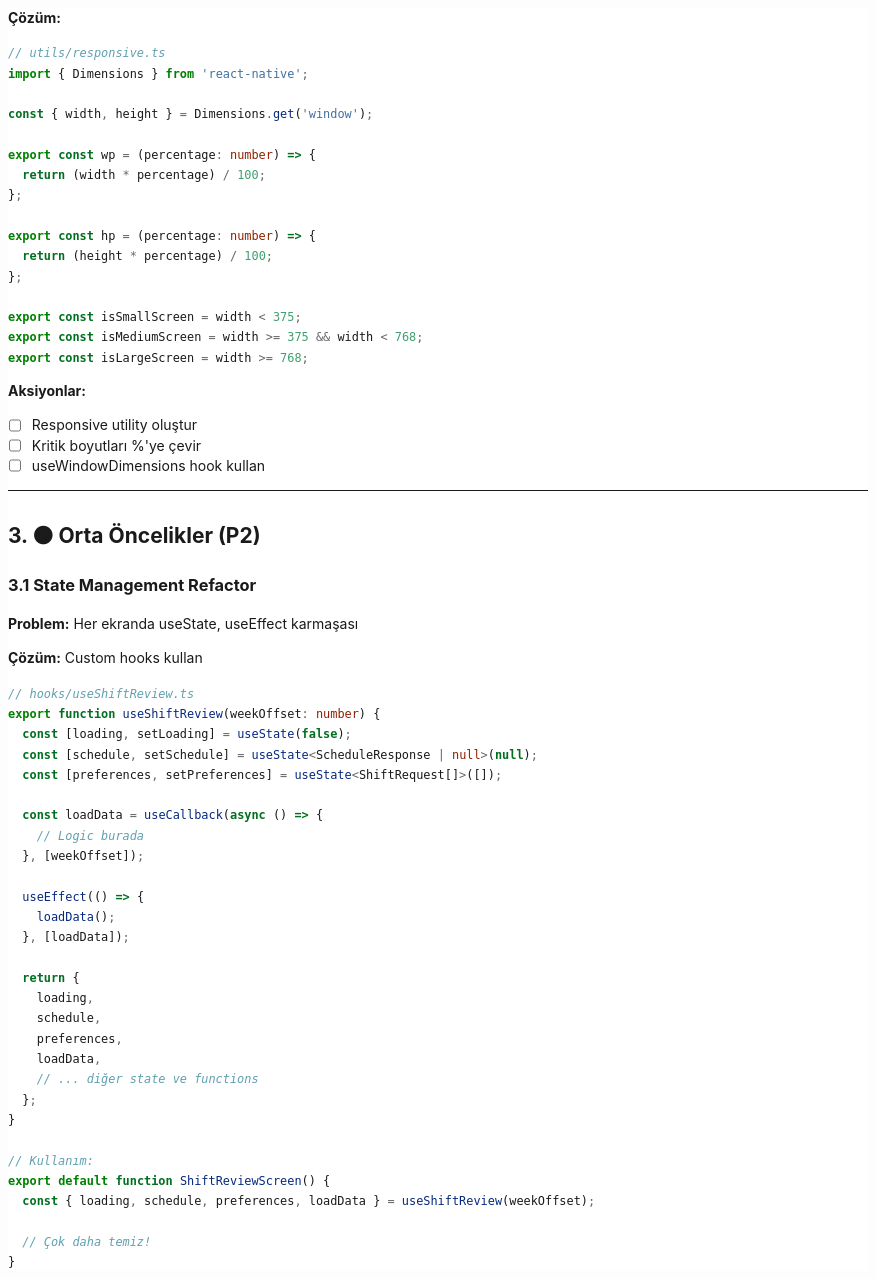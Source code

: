 **Çözüm:**
```typescript
// utils/responsive.ts
import { Dimensions } from 'react-native';

const { width, height } = Dimensions.get('window');

export const wp = (percentage: number) => {
  return (width * percentage) / 100;
};

export const hp = (percentage: number) => {
  return (height * percentage) / 100;
};

export const isSmallScreen = width < 375;
export const isMediumScreen = width >= 375 && width < 768;
export const isLargeScreen = width >= 768;
```

**Aksiyonlar:**
- [ ] Responsive utility oluştur
- [ ] Kritik boyutları %'ye çevir
- [ ] useWindowDimensions hook kullan

---

## 3. 🟠 Orta Öncelikler (P2)

### 3.1 State Management Refactor
**Problem:** Her ekranda useState, useEffect karmaşası

**Çözüm:** Custom hooks kullan

```typescript
// hooks/useShiftReview.ts
export function useShiftReview(weekOffset: number) {
  const [loading, setLoading] = useState(false);
  const [schedule, setSchedule] = useState<ScheduleResponse | null>(null);
  const [preferences, setPreferences] = useState<ShiftRequest[]>([]);
  
  const loadData = useCallback(async () => {
    // Logic burada
  }, [weekOffset]);
  
  useEffect(() => {
    loadData();
  }, [loadData]);
  
  return {
    loading,
    schedule,
    preferences,
    loadData,
    // ... diğer state ve functions
  };
}

// Kullanım:
export default function ShiftReviewScreen() {
  const { loading, schedule, preferences, loadData } = useShiftReview(weekOffset);
  
  // Çok daha temiz!
}
```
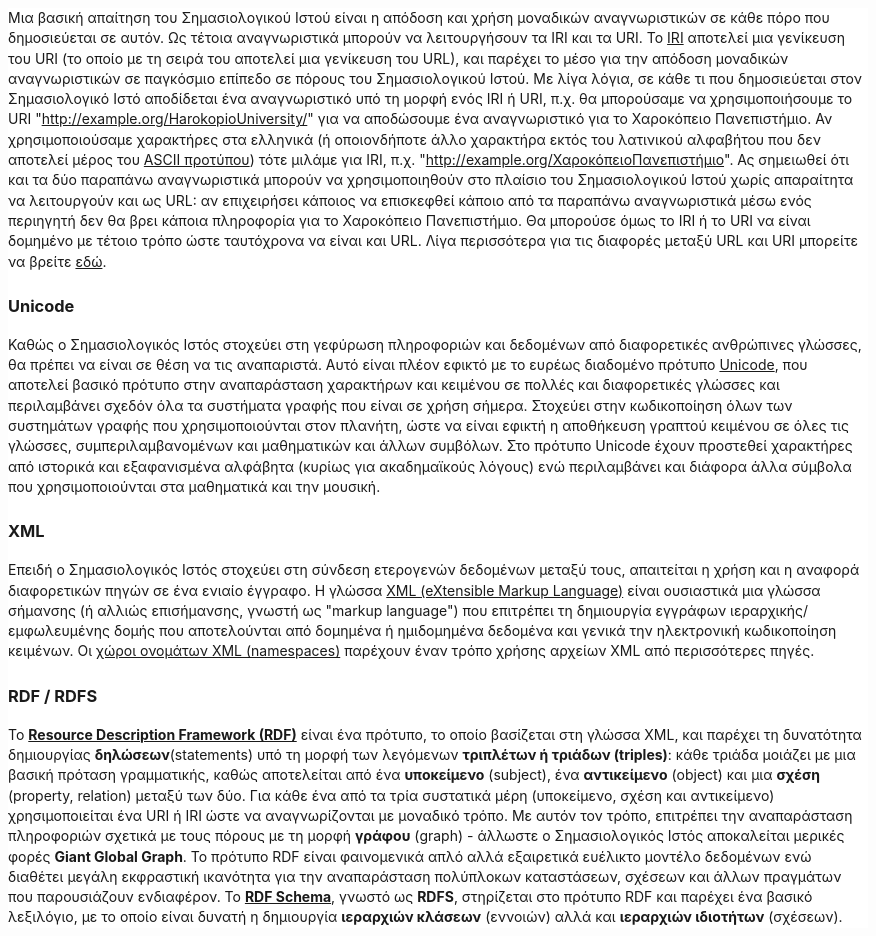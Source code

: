 Μια βασική απαίτηση του Σημασιολογικού Ιστού είναι η απόδοση και χρήση μοναδικών αναγνωριστικών σε κάθε πόρο που δημοσιεύεται σε αυτόν. Ως τέτοια αναγνωριστικά μπορούν να λειτουργήσουν τα IRI και τα URI. Το [IRI](https://en.wikipedia.org/wiki/Internationalized_Resource_Identifier) αποτελεί μια γενίκευση του URI (το οποίο με τη σειρά του αποτελεί μια γενίκευση του URL), και παρέχει το μέσο για την απόδοση μοναδικών αναγνωριστικών σε παγκόσμιο επίπεδο σε πόρους του Σημασιολογικού Ιστού. Με λίγα λόγια, σε κάθε τι που δημοσιεύεται στον Σημασιολογικό Ιστό αποδίδεται ένα αναγνωριστικό υπό τη μορφή ενός IRI ή URI, π.χ. θα μπορούσαμε να χρησιμοποιήσουμε το URI "http://example.org/HarokopioUniversity/" για να αποδώσουμε ένα αναγνωριστικό για το Χαροκόπειο Πανεπιστήμιο. Αν χρησιμοποιούσαμε χαρακτήρες στα ελληνικά (ή οποιονδήποτε άλλο χαρακτήρα εκτός του λατινικού αλφαβήτου που δεν αποτελεί μέρος του [ASCII προτύπου](https://en.wikipedia.org/wiki/ASCII)) τότε μιλάμε για IRI, π.χ. "http://example.org/ΧαροκόπειοΠανεπιστήμιο". Ας σημειωθεί ότι και τα δύο παραπάνω αναγνωριστικά μπορούν να χρησιμοποιηθούν στο πλαίσιο του Σημασιολογικού Ιστού χωρίς απαραίτητα να λειτουργούν και ως URL: αν επιχειρήσει κάποιος να επισκεφθεί κάποιο από τα παραπάνω αναγνωριστικά μέσω ενός περιηγητή δεν θα βρει κάποια πληροφορία για το Χαροκόπειο Πανεπιστήμιο. Θα μπορούσε όμως το IRI ή το URI να είναι δομημένο με τέτοιο τρόπο ώστε ταυτόχρονα να είναι και URL. Λίγα περισσότερα για τις διαφορές μεταξύ URL και URI μπορείτε να βρείτε [εδώ](https://en.wikipedia.org/wiki/Uniform_Resource_Identifier).

### Unicode
Καθώς ο Σημασιολογικός Ιστός στοχεύει στη γεφύρωση πληροφοριών και δεδομένων από διαφορετικές ανθρώπινες γλώσσες, θα πρέπει να είναι σε θέση να τις αναπαριστά. Αυτό είναι πλέον εφικτό με το ευρέως διαδομένο πρότυπο [Unicode](https://el.wikipedia.org/wiki/Unicode), που αποτελεί βασικό πρότυπο στην αναπαράσταση χαρακτήρων και κειμένου σε πολλές και διαφορετικές γλώσσες και περιλαμβάνει σχεδόν όλα τα συστήματα γραφής που είναι σε χρήση σήμερα. Στοχεύει στην κωδικοποίηση όλων των συστημάτων γραφής που χρησιμοποιούνται στον πλανήτη, ώστε να είναι εφικτή η αποθήκευση γραπτού κειμένου σε όλες τις γλώσσες, συμπεριλαμβανομένων και μαθηματικών και άλλων συμβόλων.  Στο πρότυπο Unicode έχουν προστεθεί χαρακτήρες από ιστορικά και εξαφανισμένα αλφάβητα (κυρίως για ακαδημαϊκούς λόγους) ενώ περιλαμβάνει και διάφορα άλλα σύμβολα που χρησιμοποιούνται στα μαθηματικά και την μουσική.

### XML
Επειδή ο Σημασιολογικός Ιστός στοχεύει στη σύνδεση ετερογενών δεδομένων μεταξύ τους, απαιτείται η χρήση και η αναφορά διαφορετικών πηγών σε ένα ενιαίο έγγραφο. Η γλώσσα [XML (eXtensible Markup Language)](https://el.wikipedia.org/wiki/XML) είναι ουσιαστικά μια γλώσσα σήμανσης (ή αλλιώς επισήμανσης, γνωστή ως "markup language") που επιτρέπει τη δημιουργία εγγράφων ιεραρχικής/εμφωλευμένης δομής που αποτελούνται από δομημένα ή ημιδομημένα δεδομένα και γενικά την ηλεκτρονική κωδικοποίηση κειμένων. Οι [χώροι ονομάτων XML (namespaces)](https://www.w3.org/TR/xml-names/) παρέχουν έναν τρόπο χρήσης αρχείων XML από περισσότερες πηγές. 

### RDF / RDFS
Το [**Resource Description Framework (RDF)**](https://en.wikipedia.org/wiki/Resource_Description_Framework) είναι ένα πρότυπο, το οποίο βασίζεται στη γλώσσα XML, και παρέχει τη δυνατότητα δημιουργίας **δηλώσεων**(statements) υπό τη μορφή των λεγόμενων **τριπλέτων ή τριάδων (triples)**: κάθε τριάδα μοιάζει με μια βασική πρόταση γραμματικής, καθώς αποτελείται από ένα **υποκείμενο** (subject), ένα **αντικείμενο** (object) και μια **σχέση** (property, relation) μεταξύ των δύο. Για κάθε ένα από τα τρία συστατικά μέρη (υποκείμενο, σχέση και αντικείμενο) χρησιμοποιείται ένα URI ή IRI ώστε να αναγνωρίζονται με μοναδικό τρόπο. Με αυτόν τον τρόπο, επιτρέπει την αναπαράσταση πληροφοριών σχετικά με τους πόρους με τη μορφή **γράφου** (graph) - άλλωστε ο Σημασιολογικός Ιστός αποκαλείται μερικές φορές **Giant Global Graph**. Το πρότυπο RDF είναι φαινομενικά απλό αλλά εξαιρετικά ευέλικτο μοντέλο δεδομένων ενώ διαθέτει μεγάλη εκφραστική ικανότητα για την αναπαράσταση πολύπλοκων καταστάσεων, σχέσεων και άλλων πραγμάτων που παρουσιάζουν ενδιαφέρον. Το [**RDF Schema**](https://en.wikipedia.org/wiki/RDF_Schema), γνωστό ως **RDFS**, στηρίζεται στο πρότυπο RDF και παρέχει ένα βασικό λεξιλόγιο, με το οποίο είναι δυνατή η δημιουργία **ιεραρχιών κλάσεων** (εννοιών) αλλά και **ιεραρχιών ιδιοτήτων** (σχέσεων). 
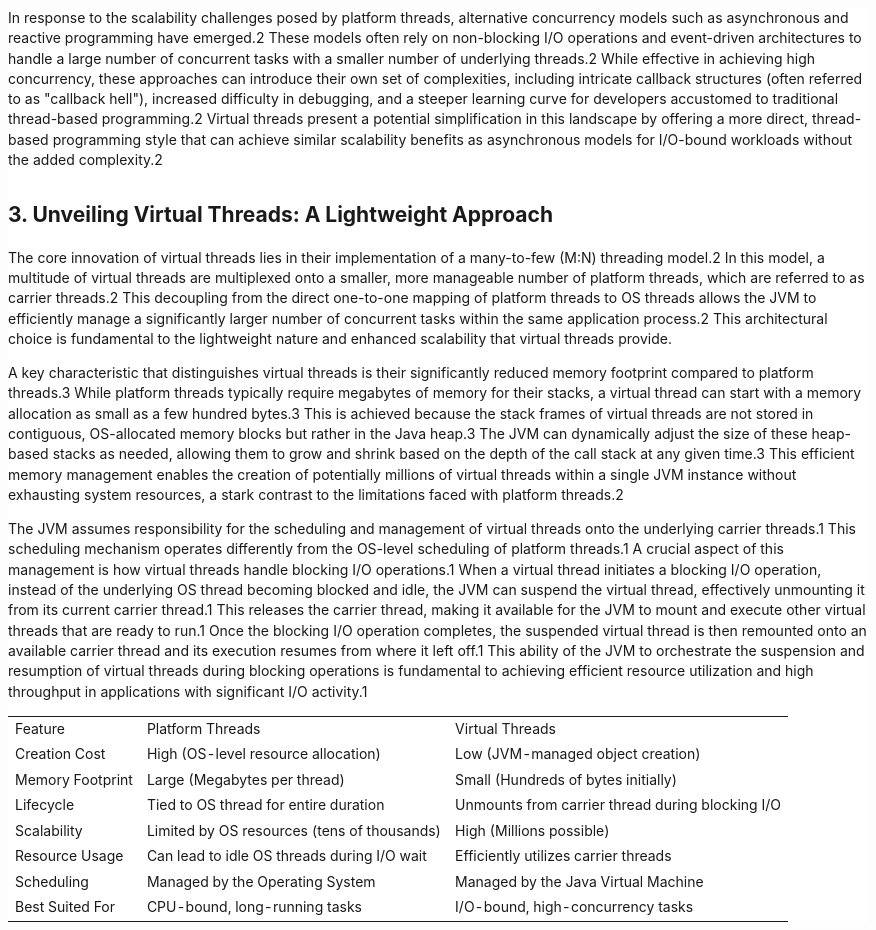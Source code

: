 In response to the scalability challenges posed by platform threads, alternative concurrency models such as asynchronous and reactive programming have emerged.2 These models often rely on non-blocking I/O operations and event-driven architectures to handle a large number of concurrent tasks with a smaller number of underlying threads.2 While effective in achieving high concurrency, these approaches can introduce their own set of complexities, including intricate callback structures (often referred to as "callback hell"), increased difficulty in debugging, and a steeper learning curve for developers accustomed to traditional thread-based programming.2 Virtual threads present a potential simplification in this landscape by offering a more direct, thread-based programming style that can achieve similar scalability benefits as asynchronous models for I/O-bound workloads without the added complexity.2

## 3. Unveiling Virtual Threads: A Lightweight Approach

The core innovation of virtual threads lies in their implementation of a many-to-few (M:N) threading model.2 In this model, a multitude of virtual threads are multiplexed onto a smaller, more manageable number of platform threads, which are referred to as carrier threads.2 This decoupling from the direct one-to-one mapping of platform threads to OS threads allows the JVM to efficiently manage a significantly larger number of concurrent tasks within the same application process.2 This architectural choice is fundamental to the lightweight nature and enhanced scalability that virtual threads provide.

A key characteristic that distinguishes virtual threads is their significantly reduced memory footprint compared to platform threads.3 While platform threads typically require megabytes of memory for their stacks, a virtual thread can start with a memory allocation as small as a few hundred bytes.3 This is achieved because the stack frames of virtual threads are not stored in contiguous, OS-allocated memory blocks but rather in the Java heap.3 The JVM can dynamically adjust the size of these heap-based stacks as needed, allowing them to grow and shrink based on the depth of the call stack at any given time.3 This efficient memory management enables the creation of potentially millions of virtual threads within a single JVM instance without exhausting system resources, a stark contrast to the limitations faced with platform threads.2

The JVM assumes responsibility for the scheduling and management of virtual threads onto the underlying carrier threads.1 This scheduling mechanism operates differently from the OS-level scheduling of platform threads.1 A crucial aspect of this management is how virtual threads handle blocking I/O operations.1 When a virtual thread initiates a blocking I/O operation, instead of the underlying OS thread becoming blocked and idle, the JVM can suspend the virtual thread, effectively unmounting it from its current carrier thread.1 This releases the carrier thread, making it available for the JVM to mount and execute other virtual threads that are ready to run.1 Once the blocking I/O operation completes, the suspended virtual thread is then remounted onto an available carrier thread and its execution resumes from where it left off.1 This ability of the JVM to orchestrate the suspension and resumption of virtual threads during blocking operations is fundamental to achieving efficient resource utilization and high throughput in applications with significant I/O activity.1

  
  
  
  

|   |   |   |
|---|---|---|
|Feature|Platform Threads|Virtual Threads|
|Creation Cost|High (OS-level resource allocation)|Low (JVM-managed object creation)|
|Memory Footprint|Large (Megabytes per thread)|Small (Hundreds of bytes initially)|
|Lifecycle|Tied to OS thread for entire duration|Unmounts from carrier thread during blocking I/O|
|Scalability|Limited by OS resources (tens of thousands)|High (Millions possible)|
|Resource Usage|Can lead to idle OS threads during I/O wait|Efficiently utilizes carrier threads|
|Scheduling|Managed by the Operating System|Managed by the Java Virtual Machine|
|Best Suited For|CPU-bound, long-running tasks|I/O-bound, high-concurrency tasks|
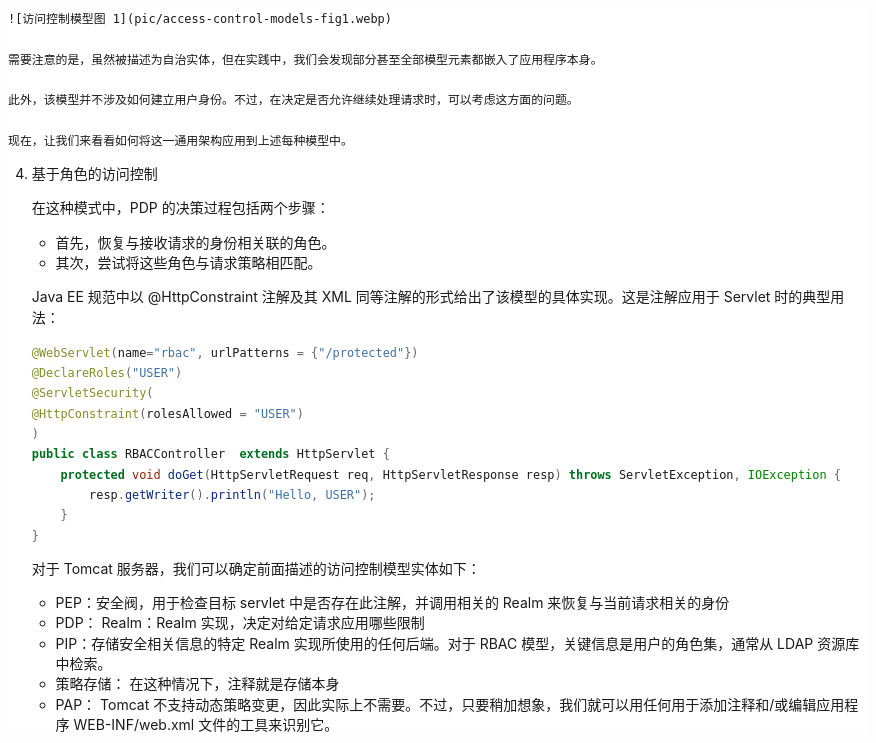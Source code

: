     ![访问控制模型图 1](pic/access-control-models-fig1.webp)

    需要注意的是，虽然被描述为自治实体，但在实践中，我们会发现部分甚至全部模型元素都嵌入了应用程序本身。

    此外，该模型并不涉及如何建立用户身份。不过，在决定是否允许继续处理请求时，可以考虑这方面的问题。

    现在，让我们来看看如何将这一通用架构应用到上述每种模型中。

4. 基于角色的访问控制

    在这种模式中，PDP 的决策过程包括两个步骤：

    - 首先，恢复与接收请求的身份相关联的角色。
    - 其次，尝试将这些角色与请求策略相匹配。

    Java EE 规范中以 @HttpConstraint 注解及其 XML 同等注解的形式给出了该模型的具体实现。这是注解应用于 Servlet 时的典型用法：

    ```java
    @WebServlet(name="rbac", urlPatterns = {"/protected"})
    @DeclareRoles("USER")
    @ServletSecurity(
    @HttpConstraint(rolesAllowed = "USER")
    )
    public class RBACController  extends HttpServlet {
        protected void doGet(HttpServletRequest req, HttpServletResponse resp) throws ServletException, IOException {
            resp.getWriter().println("Hello, USER");
        }
    }
    ```

    对于 Tomcat 服务器，我们可以确定前面描述的访问控制模型实体如下：

    - PEP：安全阀，用于检查目标 servlet 中是否存在此注解，并调用相关的 Realm 来恢复与当前请求相关的身份
    - PDP： Realm：Realm 实现，决定对给定请求应用哪些限制
    - PIP：存储安全相关信息的特定 Realm 实现所使用的任何后端。对于 RBAC 模型，关键信息是用户的角色集，通常从 LDAP 资源库中检索。
    - 策略存储： 在这种情况下，注释就是存储本身
    - PAP： Tomcat 不支持动态策略变更，因此实际上不需要。不过，只要稍加想象，我们就可以用任何用于添加注释和/或编辑应用程序 WEB-INF/web.xml 文件的工具来识别它。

**Task description:**
Among the lines of the data above, find those with the word "loadData" and show them.

**Task solution:**
  const loadData = useCallback(async () => {
    loadData();
  }, [loadData]);
    loadData,
  const { loading, schedule, preferences, loadData } = useShiftReview(weekOffset);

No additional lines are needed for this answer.